You wouldn't want to copy-paste this to file manually, now would you?

fr Why not? lam suggested a tiny javascript that allows copy and paste - click on code to select. Please check out this page cloned at wiki-reaper

On *nix

Here's a one-liner to save the wiki-reaper script to wiki-reaper.tcl in the current directory. It uses awk and a special marker in the code to make sure other code blocks on this wiki page don't interfere.

curl https://wiki.tcl-lang.org/4718.code

| awk 'BEGIN{write=0} /env tclsh/{if(write==0){write=1}} /#EOF/{write=-1} {if(write==1){print $0}}' > wiki-reaper.tcl && chmod 0755 wiki-reaper.tcl

If you want to install wiki-reaper to /usr/local/bin on your machine instead run

curl https://wiki.tcl-lang.org/4718.code

| awk 'BEGIN{write=0} /env tclsh/{if(write==0){write=1}} /#EOF/{write=-1} {if(write==1){print $0}}' | sudo tee /usr/local/bin/wiki-reaper && sudo chmod +x /usr/local/bin/wiki-reaper

On Windows

TBD

Security edit

If it can't find cURL on your system, wiki-reaper downloads code from the wiki over plain HTTP that is vulnerable to a [MITM] attack, meaning a hostile network node can replace the code you want with something malicious. Moreover, anyone can edit the wiki, so the code may change between when you look it and when you download it. Be sure to inspect the code you fetch with wiki-reaper before you run it.

Discussion edit

jcw 2002-11-22:

This could be the start of something more, maybe...

I've been thinking about how to make the wiki work for securely re-usable snippets of script code. Right now, doing a copy-and-paste is tedious (the above solves that), but also risky: what if someone decides to play tricks and hide some nasty chage in there. That prospect is enough to make it quite tricky to re-use any substantial pieces, other than after careful review - or simply as inspiration for re-writing things.

Can we do better? Maybe we could. What if a "wiki snippet repository" were added to this site - here's a bit of thinking-out-loud:

if verbatim text (text in <pre>...</pre> form) starts off with a certain marker, it gets recognized as being a "snippet"
snippets are stored in a separate read-only area, and remain forever accessible, even if the page changes subsequently
the main trick is that snippets get stored on basis of their MD5 sum
each snippet also includes: the wiki page#, the IP of the submitter, timestamp, and a tag
the tag is extracted from the special marker that introduces a snippet, it's a "name" for the snippet, to help deal with multiple snippets on a page

Now where does this all lead to? Well, it's rough thinking, but here's a couple of comments about it:

if you have an MD5, you can retrieve a snippet, without risk of it being tampered with, by an url, say http://mini.net/wikisnippet/<this-is-the-32-character-md5-in-hex>
the IP stored with it is the IP of the person making the change, and creating the snippet in the first place, so it is a reliable indicator of the source of the snippet
if you edit a page and don't touch snippet contents, nothing happens to them
if you do alter one, it gets a new MD5 and other info, and gets stored as a new snippet
if you delete one, it stops being on the page, but the old one is retrievable as before

Does this mean all authentication is solved? No. It becomes a separate issue to manage snippet-md5's, but what the author needs to do is pick a way to get that to others. I could imagine that in basic use, authors maintain an annotated list of snippets on their page - but frankly, this becomes a matter of key management. How do you tell someone that you have something for them if the channel cannot be trusted? Use a different channel: chat, email, a secured (https/ssl) website, whatever.

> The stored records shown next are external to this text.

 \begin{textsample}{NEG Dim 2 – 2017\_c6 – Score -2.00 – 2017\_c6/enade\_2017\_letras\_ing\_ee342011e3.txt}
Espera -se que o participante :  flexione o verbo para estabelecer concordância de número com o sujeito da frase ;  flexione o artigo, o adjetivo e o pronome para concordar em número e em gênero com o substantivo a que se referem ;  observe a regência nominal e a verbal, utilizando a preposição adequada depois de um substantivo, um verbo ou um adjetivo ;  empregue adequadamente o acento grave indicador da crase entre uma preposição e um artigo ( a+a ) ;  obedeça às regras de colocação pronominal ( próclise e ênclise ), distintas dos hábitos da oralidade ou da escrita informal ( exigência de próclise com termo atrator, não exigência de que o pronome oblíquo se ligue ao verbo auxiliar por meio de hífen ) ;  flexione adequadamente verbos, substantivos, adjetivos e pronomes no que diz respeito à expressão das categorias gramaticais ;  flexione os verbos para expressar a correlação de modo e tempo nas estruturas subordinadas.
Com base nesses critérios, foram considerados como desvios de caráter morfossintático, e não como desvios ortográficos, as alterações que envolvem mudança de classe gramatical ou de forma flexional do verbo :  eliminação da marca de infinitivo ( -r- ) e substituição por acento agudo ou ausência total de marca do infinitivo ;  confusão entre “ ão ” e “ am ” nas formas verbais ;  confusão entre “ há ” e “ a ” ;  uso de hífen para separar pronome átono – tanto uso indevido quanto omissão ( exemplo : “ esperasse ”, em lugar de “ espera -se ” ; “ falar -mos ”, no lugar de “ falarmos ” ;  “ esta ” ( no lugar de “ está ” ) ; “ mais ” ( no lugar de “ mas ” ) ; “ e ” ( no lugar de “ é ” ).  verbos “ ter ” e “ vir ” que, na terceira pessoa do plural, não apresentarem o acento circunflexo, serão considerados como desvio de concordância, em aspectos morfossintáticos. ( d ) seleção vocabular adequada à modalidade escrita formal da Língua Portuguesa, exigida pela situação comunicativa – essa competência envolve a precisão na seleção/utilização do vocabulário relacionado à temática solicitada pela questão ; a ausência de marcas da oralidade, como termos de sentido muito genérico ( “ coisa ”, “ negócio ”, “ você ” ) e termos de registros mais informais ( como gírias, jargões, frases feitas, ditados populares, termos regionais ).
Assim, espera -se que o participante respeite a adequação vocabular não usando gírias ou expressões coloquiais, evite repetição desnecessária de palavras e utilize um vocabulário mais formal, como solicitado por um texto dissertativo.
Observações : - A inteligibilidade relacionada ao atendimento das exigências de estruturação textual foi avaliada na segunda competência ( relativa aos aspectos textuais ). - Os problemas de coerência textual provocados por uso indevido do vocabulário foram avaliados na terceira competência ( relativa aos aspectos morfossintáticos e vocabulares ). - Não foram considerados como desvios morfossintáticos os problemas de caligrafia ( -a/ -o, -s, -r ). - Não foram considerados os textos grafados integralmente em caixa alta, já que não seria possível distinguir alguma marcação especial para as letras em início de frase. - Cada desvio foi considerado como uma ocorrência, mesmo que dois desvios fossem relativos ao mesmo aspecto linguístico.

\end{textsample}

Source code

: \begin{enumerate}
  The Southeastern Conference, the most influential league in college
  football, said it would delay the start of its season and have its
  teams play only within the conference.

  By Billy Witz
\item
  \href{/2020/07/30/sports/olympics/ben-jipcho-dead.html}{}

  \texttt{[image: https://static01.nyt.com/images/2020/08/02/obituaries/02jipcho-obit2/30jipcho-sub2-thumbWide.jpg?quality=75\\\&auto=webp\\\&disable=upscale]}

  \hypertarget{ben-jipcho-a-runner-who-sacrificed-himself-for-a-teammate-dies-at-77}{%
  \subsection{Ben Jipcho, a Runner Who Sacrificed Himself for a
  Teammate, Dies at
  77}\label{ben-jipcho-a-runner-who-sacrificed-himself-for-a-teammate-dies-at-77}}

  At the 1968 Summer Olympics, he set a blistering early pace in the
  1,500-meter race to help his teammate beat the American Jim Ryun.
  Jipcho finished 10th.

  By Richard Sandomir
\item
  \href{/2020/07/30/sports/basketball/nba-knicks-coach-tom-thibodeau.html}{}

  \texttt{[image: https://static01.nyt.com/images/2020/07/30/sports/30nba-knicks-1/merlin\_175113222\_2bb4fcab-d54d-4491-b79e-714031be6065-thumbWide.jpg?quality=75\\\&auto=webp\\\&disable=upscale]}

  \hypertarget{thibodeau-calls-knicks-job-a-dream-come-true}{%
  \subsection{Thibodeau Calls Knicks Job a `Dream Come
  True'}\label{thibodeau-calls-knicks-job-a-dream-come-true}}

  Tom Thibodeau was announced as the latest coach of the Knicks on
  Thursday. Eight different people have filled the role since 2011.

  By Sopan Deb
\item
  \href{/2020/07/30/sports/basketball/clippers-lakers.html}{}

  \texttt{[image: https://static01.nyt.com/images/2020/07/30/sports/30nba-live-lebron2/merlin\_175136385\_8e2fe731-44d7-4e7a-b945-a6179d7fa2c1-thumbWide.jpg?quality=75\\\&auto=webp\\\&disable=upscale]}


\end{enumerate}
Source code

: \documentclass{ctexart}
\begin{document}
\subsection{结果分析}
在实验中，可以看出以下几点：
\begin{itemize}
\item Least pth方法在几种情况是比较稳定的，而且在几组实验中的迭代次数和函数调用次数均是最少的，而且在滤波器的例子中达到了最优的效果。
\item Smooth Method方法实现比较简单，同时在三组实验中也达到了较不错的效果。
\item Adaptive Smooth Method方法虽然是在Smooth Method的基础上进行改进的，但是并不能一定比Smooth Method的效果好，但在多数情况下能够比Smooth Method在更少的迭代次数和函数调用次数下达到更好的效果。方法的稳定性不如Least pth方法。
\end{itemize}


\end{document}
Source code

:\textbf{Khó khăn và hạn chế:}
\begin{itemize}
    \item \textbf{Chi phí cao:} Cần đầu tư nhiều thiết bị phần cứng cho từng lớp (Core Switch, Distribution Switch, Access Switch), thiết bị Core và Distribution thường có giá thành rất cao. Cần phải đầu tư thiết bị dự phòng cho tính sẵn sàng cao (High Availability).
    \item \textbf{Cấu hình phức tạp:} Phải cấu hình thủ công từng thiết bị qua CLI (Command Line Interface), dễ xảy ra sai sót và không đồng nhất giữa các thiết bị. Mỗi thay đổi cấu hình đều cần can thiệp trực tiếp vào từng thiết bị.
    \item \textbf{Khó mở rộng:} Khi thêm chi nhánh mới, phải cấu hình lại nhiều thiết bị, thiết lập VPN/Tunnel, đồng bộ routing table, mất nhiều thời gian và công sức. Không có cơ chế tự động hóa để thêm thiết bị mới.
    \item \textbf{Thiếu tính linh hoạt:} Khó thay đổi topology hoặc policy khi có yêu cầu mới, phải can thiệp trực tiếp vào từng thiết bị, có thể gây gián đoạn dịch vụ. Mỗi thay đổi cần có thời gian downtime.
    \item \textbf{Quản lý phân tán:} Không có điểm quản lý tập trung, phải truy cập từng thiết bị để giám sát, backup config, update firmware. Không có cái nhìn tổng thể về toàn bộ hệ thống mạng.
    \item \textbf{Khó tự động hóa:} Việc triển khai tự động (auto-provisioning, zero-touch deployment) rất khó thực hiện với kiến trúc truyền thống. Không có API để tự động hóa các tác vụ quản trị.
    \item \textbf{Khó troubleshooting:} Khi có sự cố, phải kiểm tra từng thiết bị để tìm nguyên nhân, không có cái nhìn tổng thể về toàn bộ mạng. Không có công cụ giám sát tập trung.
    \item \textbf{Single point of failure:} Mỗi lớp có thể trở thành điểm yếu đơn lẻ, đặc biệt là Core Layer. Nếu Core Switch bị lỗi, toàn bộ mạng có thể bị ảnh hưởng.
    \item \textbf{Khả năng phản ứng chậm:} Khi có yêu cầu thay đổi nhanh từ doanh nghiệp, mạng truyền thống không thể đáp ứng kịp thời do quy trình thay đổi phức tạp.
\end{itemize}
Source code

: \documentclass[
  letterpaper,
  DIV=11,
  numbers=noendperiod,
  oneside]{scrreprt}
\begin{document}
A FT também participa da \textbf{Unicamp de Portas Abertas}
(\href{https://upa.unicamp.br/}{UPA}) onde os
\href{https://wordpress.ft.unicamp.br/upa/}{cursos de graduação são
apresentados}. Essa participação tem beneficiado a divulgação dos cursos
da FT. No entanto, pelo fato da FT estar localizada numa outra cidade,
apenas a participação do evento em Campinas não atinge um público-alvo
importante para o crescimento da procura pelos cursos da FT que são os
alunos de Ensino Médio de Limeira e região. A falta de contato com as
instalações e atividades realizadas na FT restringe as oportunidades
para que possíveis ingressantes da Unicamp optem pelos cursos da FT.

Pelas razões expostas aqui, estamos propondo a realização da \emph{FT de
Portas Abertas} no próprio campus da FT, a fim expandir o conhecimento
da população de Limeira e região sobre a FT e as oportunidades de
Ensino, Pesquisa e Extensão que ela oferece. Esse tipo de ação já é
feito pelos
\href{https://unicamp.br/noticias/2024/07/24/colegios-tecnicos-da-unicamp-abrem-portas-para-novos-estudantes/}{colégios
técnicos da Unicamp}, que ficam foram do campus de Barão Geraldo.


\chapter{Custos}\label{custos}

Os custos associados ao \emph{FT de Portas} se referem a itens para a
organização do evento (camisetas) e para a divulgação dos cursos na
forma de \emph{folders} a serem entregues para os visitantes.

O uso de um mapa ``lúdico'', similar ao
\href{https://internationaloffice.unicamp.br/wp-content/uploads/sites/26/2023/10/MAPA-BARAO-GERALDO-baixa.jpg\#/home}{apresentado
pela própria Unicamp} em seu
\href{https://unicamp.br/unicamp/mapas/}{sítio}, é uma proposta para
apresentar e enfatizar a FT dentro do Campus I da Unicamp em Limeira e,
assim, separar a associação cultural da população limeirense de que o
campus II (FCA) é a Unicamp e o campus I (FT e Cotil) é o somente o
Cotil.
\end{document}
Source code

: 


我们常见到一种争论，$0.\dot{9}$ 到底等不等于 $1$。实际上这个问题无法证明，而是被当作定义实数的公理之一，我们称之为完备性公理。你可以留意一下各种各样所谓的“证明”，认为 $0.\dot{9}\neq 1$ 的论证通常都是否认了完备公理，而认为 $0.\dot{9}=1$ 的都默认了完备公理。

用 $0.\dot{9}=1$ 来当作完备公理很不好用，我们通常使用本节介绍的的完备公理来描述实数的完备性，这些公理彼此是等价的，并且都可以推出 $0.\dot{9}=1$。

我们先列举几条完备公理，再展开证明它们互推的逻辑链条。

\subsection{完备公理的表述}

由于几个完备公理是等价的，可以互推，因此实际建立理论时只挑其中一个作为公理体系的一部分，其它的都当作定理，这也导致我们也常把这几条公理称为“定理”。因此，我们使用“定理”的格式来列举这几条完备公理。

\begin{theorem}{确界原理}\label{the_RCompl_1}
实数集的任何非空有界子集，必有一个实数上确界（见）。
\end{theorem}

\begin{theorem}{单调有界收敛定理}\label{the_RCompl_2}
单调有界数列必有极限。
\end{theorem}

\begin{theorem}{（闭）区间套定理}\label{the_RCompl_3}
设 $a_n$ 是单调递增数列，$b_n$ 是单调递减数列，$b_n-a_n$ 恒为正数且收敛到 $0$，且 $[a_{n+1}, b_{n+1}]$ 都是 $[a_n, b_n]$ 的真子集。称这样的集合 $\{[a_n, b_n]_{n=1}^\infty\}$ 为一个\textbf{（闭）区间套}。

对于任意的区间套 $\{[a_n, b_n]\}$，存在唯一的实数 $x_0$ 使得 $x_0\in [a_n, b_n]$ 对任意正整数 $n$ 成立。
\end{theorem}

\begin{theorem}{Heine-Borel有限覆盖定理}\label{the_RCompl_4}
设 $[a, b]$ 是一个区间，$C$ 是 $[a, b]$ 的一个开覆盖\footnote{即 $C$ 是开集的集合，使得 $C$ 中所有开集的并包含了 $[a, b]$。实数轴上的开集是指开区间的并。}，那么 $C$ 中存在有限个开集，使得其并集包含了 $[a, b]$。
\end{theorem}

This approach would not solve everything. But what it would do is that *if* I have a snippet reference, and I trust it, then I can get the contents at any time. Snippets will have the same property as wiki pages that they never break, but with the added property that they never change.

On top of that, who knows... a catalog? With user logins, authentication, pgp, anything can be done. A tool to grab the snippet given its md5, and a tool to locate snippets based on simple tag or content searches, it's all pretty trivial to do.

Is this a worthwhile avenue to explore further? You tell me... :o)

SB 2002-11-23: If you for a minute forget about the validation of code integrity and think about the possibility to modify program code independent of location, then it sounds like a very good idea. An example is to show progress of coding. The start is a very simple example code, then the example is slightly modified to show how the program can be improved. With this scheme, every improvement of code can be backtracked to the very beginning, and, hence, work as a tutorial for new programmers. If we then think about trust again, there are too many options for code fraud that I do not know.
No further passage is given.